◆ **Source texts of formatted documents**
══════════
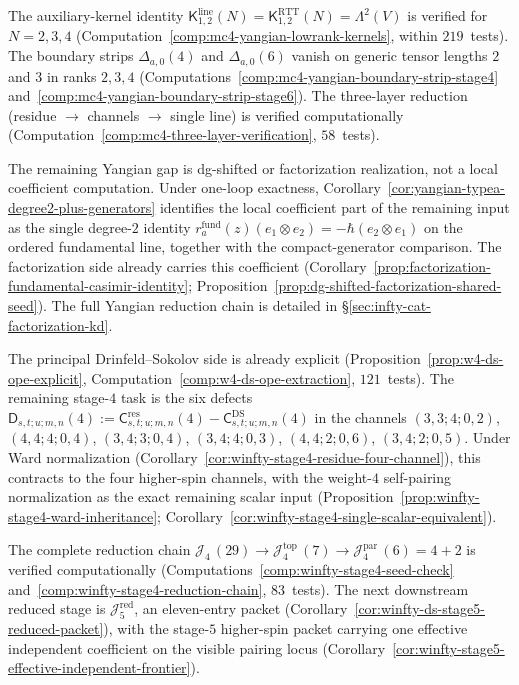 \begin{remark}
\label{rem:mc4-yangian-computation-target}
The auxiliary-kernel identity
$\mathsf{K}^{\mathrm{line}}_{1,2}(N)
= \mathsf{K}^{\mathrm{RTT}}_{1,2}(N) = \Lambda^2(V)$ is verified
for $N = 2, 3, 4$ (Computation~\ref{comp:mc4-yangian-lowrank-kernels},
within $219$~tests). The boundary strips $\Delta_{a,0}(4)$ and
$\Delta_{a,0}(6)$ vanish on generic tensor lengths $2$ and $3$ in
ranks $2,3,4$
(Computations~\ref{comp:mc4-yangian-boundary-strip-stage4}
and~\ref{comp:mc4-yangian-boundary-strip-stage6}).
The three-layer reduction (residue $\to$ channels $\to$ single line)
is verified computationally
(Computation~\ref{comp:mc4-three-layer-verification}, $58$~tests).

The remaining Yangian gap is dg-shifted or factorization realization, not
a local coefficient computation. Under one-loop exactness,
Corollary~\ref{cor:yangian-typea-degree2-plus-generators} identifies
the local coefficient part of the remaining input as the single
degree-$2$ identity
$r_a^{\mathrm{fund}}(z)(e_1\otimes e_2) = -\hbar(e_2\otimes e_1)$
on the ordered fundamental line, together with the compact-generator
comparison. The factorization side already
carries this coefficient
(Corollary~\ref{prop:factorization-fundamental-casimir-identity};
Proposition~\ref{prop:dg-shifted-factorization-shared-seed}). The
full Yangian reduction chain is detailed in
\S\ref{sec:infty-cat-factorization-kd}.
\end{remark}

\begin{remark}\label{rem:mc4-winfty-computation-target}
The principal Drinfeld--Sokolov side is already explicit
(Proposition~\ref{prop:w4-ds-ope-explicit},
Computation~\ref{comp:w4-ds-ope-extraction}, $121$~tests). The remaining
stage-$4$ task is the six defects
$\mathsf{D}_{s,t;u;m,n}(4)
:= \mathsf{C}^{\mathrm{res}}_{s,t;u;m,n}(4)
- \mathsf{C}^{\mathrm{DS}}_{s,t;u;m,n}(4)$
in the channels $(3,3;4;0,2)$, $(4,4;4;0,4)$, $(3,4;3;0,4)$,
$(3,4;4;0,3)$, $(4,4;2;0,6)$, $(3,4;2;0,5)$.
Under Ward normalization
(Corollary~\ref{cor:winfty-stage4-residue-four-channel}), this
contracts to the four higher-spin channels, with the
weight-$4$ self-pairing normalization as the exact remaining scalar
input (Proposition~\ref{prop:winfty-stage4-ward-inheritance};
Corollary~\ref{cor:winfty-stage4-single-scalar-equivalent}).

The complete reduction chain
$\mathcal{J}_4\,(29) \to \mathcal{J}_4^{\mathrm{top}}\,(7)
\to \mathcal{J}_4^{\mathrm{par}}\,(6) = 4 + 2$
is verified computationally
(Computations~\ref{comp:winfty-stage4-seed-check}
and~\ref{comp:winfty-stage4-reduction-chain}, $83$~tests). The next downstream reduced stage is $\mathcal{J}_5^{\mathrm{red}}$, an
eleven-entry packet
(Corollary~\ref{cor:winfty-ds-stage5-reduced-packet}), with the
stage-$5$ higher-spin packet carrying one effective independent
coefficient on the visible pairing locus
(Corollary~\ref{cor:winfty-stage5-effective-independent-frontier}).
\end{remark}

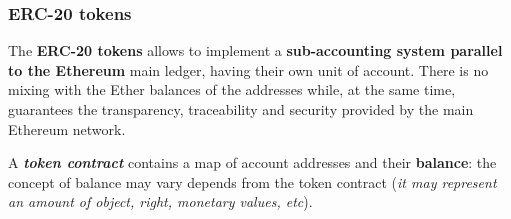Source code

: \documentclass[10pt,a4paper]{report}
\begin{document}
\subsubsection{ERC-20 tokens}\label{sec:erc-20-tokens}
The \textbf{ERC-20 tokens} allows to implement a \textbf{sub-accounting system parallel to the Ethereum} main ledger, having their own unit of account.  There is no mixing with the Ether balances of the addresses while, at the same time, guarantees the transparency, traceability and security provided by the main Ethereum network.

A \textit{\textbf{token contract}} contains a map of account addresses and their \textbf{balance}: the concept of balance may vary depends from the token contract (\textit{it may represent an amount of object, right, monetary values, etc}).
\end{document}
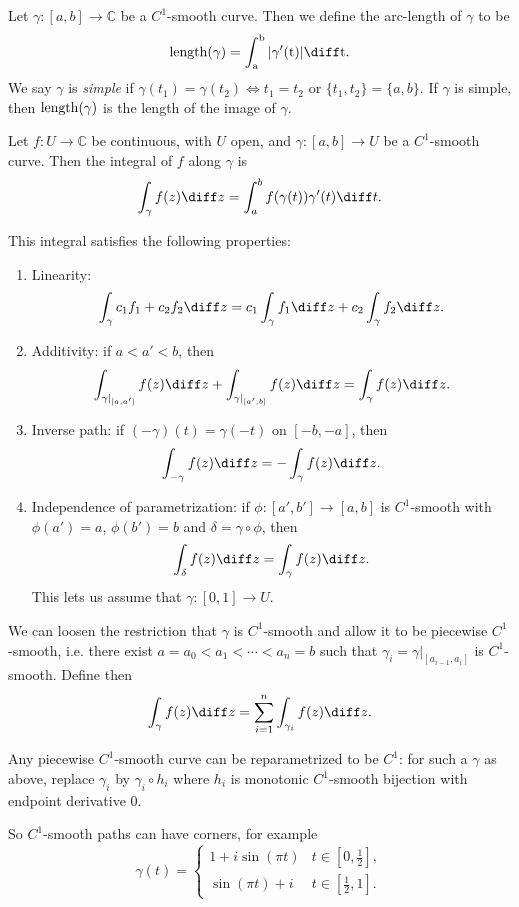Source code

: \documentclass[12pt]{article}
\begin{document}
\begin{definition}
	Let $\gamma : [a, b] \to \mathbb{C}$ be a $C^{1}$-smooth curve. Then we define the arc-length of $\gamma$ to be
	\[
		\rm{length}(\gamma) = \int_{a}^{b} |\gamma'(t)| \diff t
	.\]
	We say $\gamma$ is \emph{simple} if $\gamma(t_1) = \gamma(t_2) \iff t_1 = t_2$ or $\{t_1, t_2\} = \{a, b\}$. If $\gamma$ is simple, then $\rm{length}(\gamma)$ is the length of the image of $\gamma$.
\end{definition}

\begin{definition}
	Let $f : U \to \mathbb{C}$ be continuous, with $U$ open, and $\gamma : [a, b] \to U$ be a $C^{1}$-smooth curve. Then the integral of $f$ along $\gamma$ is
	\[
	\int_{\gamma} f(z) \diff z = \int_{a}^{b} f(\gamma(t)) \gamma'(t) \diff t
	.\]
\end{definition}

This integral satisfies the following properties:
\begin{enumerate}[1.]
	\item Linearity:
		\[
		\int_{\gamma} c_1 f_1 + c_2 f_2 \diff z = c_1 \int_{\gamma}f_1 \diff z + c_2 \int_{\gamma} f_2 \diff z
		.\]
	\item Additivity: if $a < a' < b$, then
		\[
			\int_{\gamma|_{[a,a']}}f(z) \diff z + \int_{\gamma|_{[a',b]}}f(z) \diff z = \int_{\gamma} f(z) \diff z
		.\]
	\item Inverse path: if $(- \gamma)(t) = \gamma(-t)$ on $[-b, -a]$, then
		\[
		\int_{-\gamma}f(z) \diff z = - \int_{\gamma} f(z) \diff z
		.\]
	\item Independence of parametrization: if $\phi : [a', b'] \to [a, b]$ is $C^{1}$-smooth with $\phi(a') = a$, $\phi(b') = b$ and $\delta = \gamma \circ \phi$, then
		\[
		\int_{\delta}f(z) \diff z = \int_{\gamma} f(z) \diff z
		.\]
		This lets us assume that $\gamma : [0, 1] \to U$.
\end{enumerate}

We can loosen the restriction that $\gamma$ is $C^{1}$-smooth and allow it to be piecewise $C^{1}$-smooth, i.e. there exist $a = a_0 < a_1 < \cdots < a_n = b$ such that $\gamma_i = \gamma|_{[a_{i-1},a_i]}$ is $C^{1}$-smooth. Define then
\[
\int_{\gamma}f(z) \diff z = \sum_{i = 1}^{n} \int_{\gamma_i}f(z) \diff z
.\]

\begin{remark}
	Any piecewise $C^{1}$-smooth curve can be reparametrized to be $C^{1}$: for such a $\gamma$ as above, replace $\gamma_i$ by $\gamma_i \circ h_i$ where $h_i$ is monotonic $C^{1}$-smooth bijection with endpoint derivative $0$.

	So $C^{1}$-smooth paths can have corners, for example
	\[
	\gamma(t) =
	\begin{cases}
		1 + i \sin (\pi t) & t \in [0, \frac{1}{2}], \\
		\sin(\pi t) + i & t \in [\frac{1}{2}, 1].
	\end{cases}
	\]
\end{remark}
\end{document}
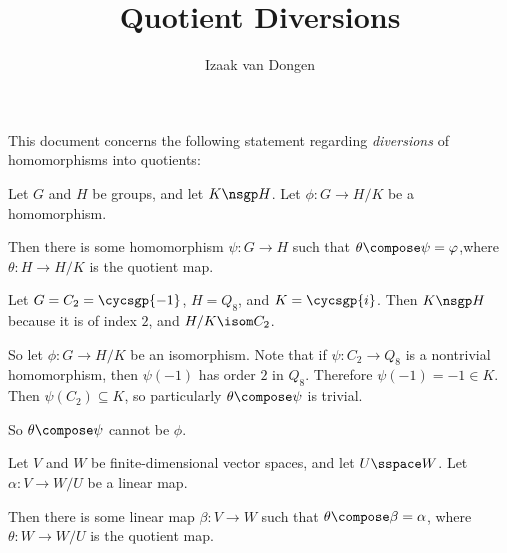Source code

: \documentclass[a4paper,12pt]{article}
\author{Izaak van Dongen}
\title{Quotient Diversions}
\begin{document}
\maketitle

This document concerns the following statement regarding \emph{diversions} of
homomorphisms into quotients:
\begin{tcolorbox}
 Let \(G\) and \(H\) be groups, and let \(K \nsgp H\). Let
 \(\phi: G \to H/K\) be a homomorphism.

 Then there is some homomorphism \(\psi: G \to H\) such that
 \(\theta \compose \psi = \phi\),
 where \(\theta: H \to H/K\) is the quotient map.
\end{tcolorbox}
Let \(G = C_2 = \cycsgp{-1}\), \(H = Q_8\), and \(K = \cycsgp{i}\).
Then \(K \nsgp H\) because it is of index \(2\), and \(H/K \isom C_2\).

So let \(\phi: G \to H/K\) be an isomorphism.
Note that if \(\psi: C_2 \to Q_8\) is a nontrivial homomorphism, then
\(\psi(-1)\) has order \(2\) in \(Q_8\). Therefore \(\psi(-1) = -1 \in K\). Then
\(\psi(C_2) \subseteq K\), so particularly \(\theta \compose \psi\) is trivial.

So \(\theta \compose \psi\) cannot be \(\phi\).

\begin{tcolorbox}
 Let \(V\) and \(W\) be finite-dimensional vector spaces, and let
 \(U \sspace W\). Let \(\alpha: V \to W/U\) be a linear map.

 Then there is some linear map \(\beta: V \to W\) such that
 \(\theta \compose \beta = \alpha\), where \(\theta: W \to W/U\) is the quotient
 map.
\end{tcolorbox}
\end{document}
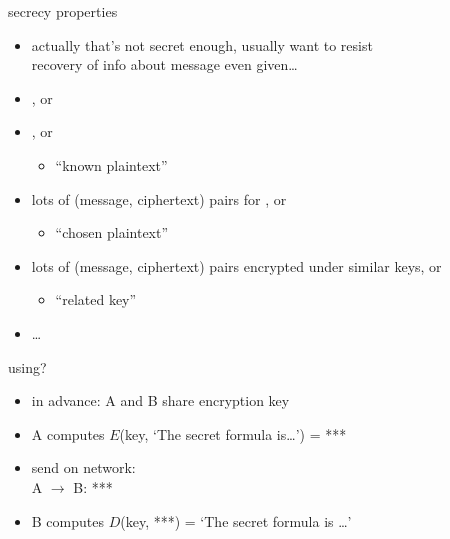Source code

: \begin{frame}{secrecy properties}
    \begin{itemize}
    \item actually that's not secret enough, usually want to resist \\
        recovery of info about message  even given\ldots
    \vspace{.5cm}
    \item {}, or
    \item {}, or
        \begin{itemize}
        \item ``known plaintext''
        \end{itemize}
    \item lots of (message, ciphertext) pairs for \textit{}, or
        \begin{itemize}
        \item ``chosen plaintext''
        \end{itemize}
    \item lots of (message, ciphertext) pairs encrypted under similar keys, or
        \begin{itemize}
        \item ``related key''
        \end{itemize}
    \item \ldots
    \end{itemize}
\end{frame}

\begin{frame}{using?}
    \begin{itemize}
    \item in advance: A and B share encryption key
    \vspace{.5cm}
    \item A computes $E$(key, `The secret formula is\ldots') = ***
    \item send on network: \\
    A $\rightarrow$ B: ***
    \item<2-> B computes $D$(key, ***) = `The secret formula is \ldots'
    \end{itemize}
\end{frame}
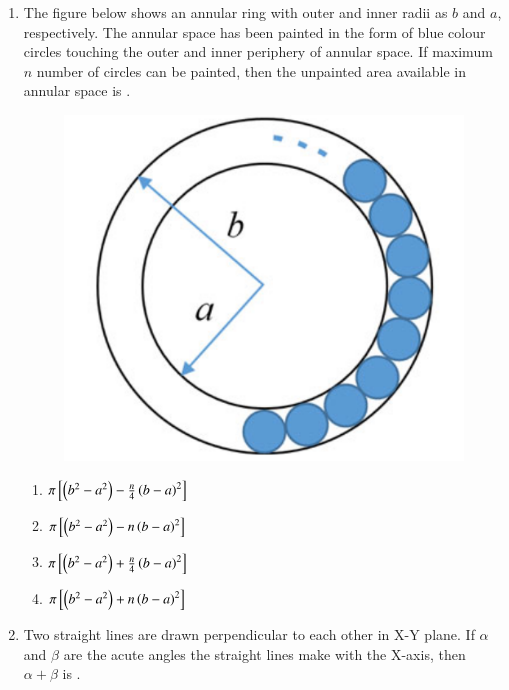 \documentclass[journal,12pt,onecolumn]{IEEEtran}
\theoremstyle{remark}
\begin{document}
\begin{enumerate}
		\item The figure below shows an annular ring with outer and inner radii as $b$ and $a$, respectively. The annular space has been painted in the form of blue colour circles touching the outer and inner periphery of annular space. If maximum $n$ number of circles can be painted, then the unpainted area available in annular space is \underline{\hspace{2cm}}.
		\begin{figure}[H]
			\centering
			\includegraphics[width=0.45\linewidth]{figs/2}
			\caption{}
			\label{fig:2}
		\end{figure}
		
		
		\hfill{}
		\begin{enumerate}
			\item $\pi \left[ \left(b^2-a^2\right) - \frac{n}{4}\left(b-a\right)^2 \right]$
			\item $\pi \left[ \left(b^2-a^2\right) - n\left(b-a\right)^2 \right]$
			\item $\pi \left[ \left(b^2-a^2\right) + \frac{n}{4}\left(b-a\right)^2 \right]$
			\item $\pi \left[ \left(b^2-a^2\right) + n\left(b-a\right)^2 \right]$
		\end{enumerate}
		
		\item Two straight lines are drawn perpendicular to each other in X-Y plane. If $\alpha$ and $\beta$ are the acute angles the straight lines make with the X-axis, then $\alpha + \beta$ is \underline{\hspace{2cm}}.
		
		\hfill{}
		\begin{enumerate}
		\end{enumerate}
		

\end{enumerate}
\end{document}
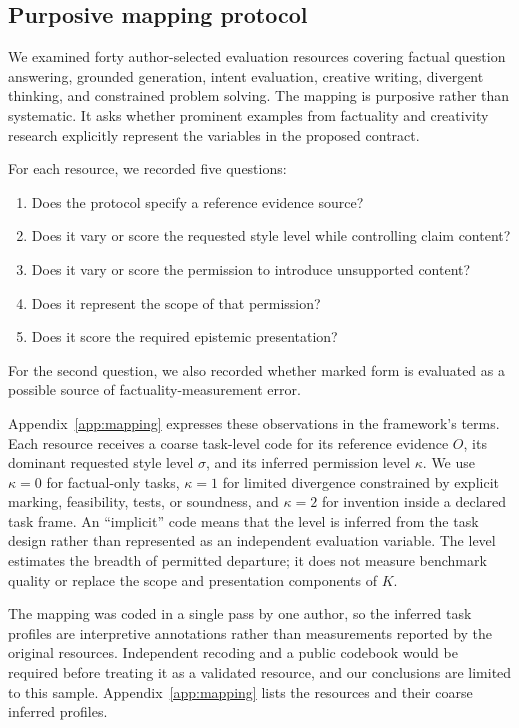 \documentclass{clv2025}
\begin{document}
\subsection{Purposive mapping protocol}

We examined forty author-selected evaluation resources covering factual question answering, grounded generation, intent evaluation, creative writing, divergent thinking, and constrained problem solving.
The mapping is purposive rather than systematic.
It asks whether prominent examples from factuality and creativity research explicitly represent the variables in the proposed contract.

For each resource, we recorded five questions:
\begin{enumerate}
  \item Does the protocol specify a reference evidence source?
  \item Does it vary or score the requested style level while controlling claim content?
  \item Does it vary or score the permission to introduce unsupported content?
  \item Does it represent the scope of that permission?
  \item Does it score the required epistemic presentation?
\end{enumerate}
For the second question, we also recorded whether marked form is evaluated as a possible source of factuality-measurement error.

Appendix~\ref{app:mapping} expresses these observations in the framework's terms.
Each resource receives a coarse task-level code for its reference evidence $O$, its dominant requested style level $\sigma$, and its inferred permission level $\kappa$.
We use $\kappa=0$ for factual-only tasks, $\kappa=1$ for limited divergence constrained by explicit marking, feasibility, tests, or soundness, and $\kappa=2$ for invention inside a declared task frame.
An ``implicit'' code means that the level is inferred from the task design rather than represented as an independent evaluation variable.
The level estimates the breadth of permitted departure; it does not measure benchmark quality or replace the scope and presentation components of $K$.

The mapping was coded in a single pass by one author, so the inferred task profiles are interpretive annotations rather than measurements reported by the original resources.
Independent recoding and a public codebook would be required before treating it as a validated resource, and our conclusions are limited to this sample.
Appendix~\ref{app:mapping} lists the resources and their coarse inferred profiles.
\end{document}
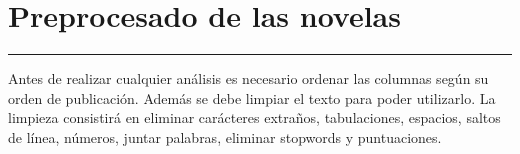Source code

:\documentclass[
]{article}
\begin{document}
\hypertarget{preprocesado-de-las-novelas}{%
\section{\texorpdfstring{\textbf{Preprocesado de las
novelas}}{Preprocesado de las novelas}}\label{preprocesado-de-las-novelas}}

\begin{center}\rule{0.5\linewidth}{0.5pt}\end{center}

Antes de realizar cualquier análisis es necesario ordenar las columnas
según su orden de publicación. Además se debe limpiar el texto para
poder utilizarlo. La limpieza consistirá en eliminar carácteres
extraños, tabulaciones, espacios, saltos de línea, números, juntar
palabras, eliminar stopwords y puntuaciones.
\end{document}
══════════
◆ **YOUR OBJECTIVE**
Precisely those lines above that run from the line with "contains a map" up to and including the line with "We say $\gamma$" are to be set down, with the pictures omitted.

◆ **OUTPUT FOR THIS TASK**
A \textit{\textbf{token contract}} contains a map of account addresses and their \textbf{balance}: the concept of balance may vary depends from the token contract (\textit{it may represent an amount of object, right, monetary values, etc}).
\end{document}
Source code

: \documentclass[12pt]{article}
\begin{document}
\begin{definition}
	Let $\gamma : [a, b] \to \mathbb{C}$ be a $C^{1}$-smooth curve. Then we define the arc-length of $\gamma$ to be
	\[
		\rm{length}(\gamma) = \int_{a}^{b} |\gamma'(t)| \diff t
	.\]
	We say $\gamma$ is \emph{simple} if $\gamma(t_1) = \gamma(t_2) \iff t_1 = t_2$ or $\{t_1, t_2\} = \{a, b\}$. If $\gamma$ is simple, then $\rm{length}(\gamma)$ is the length of the image of $\gamma$.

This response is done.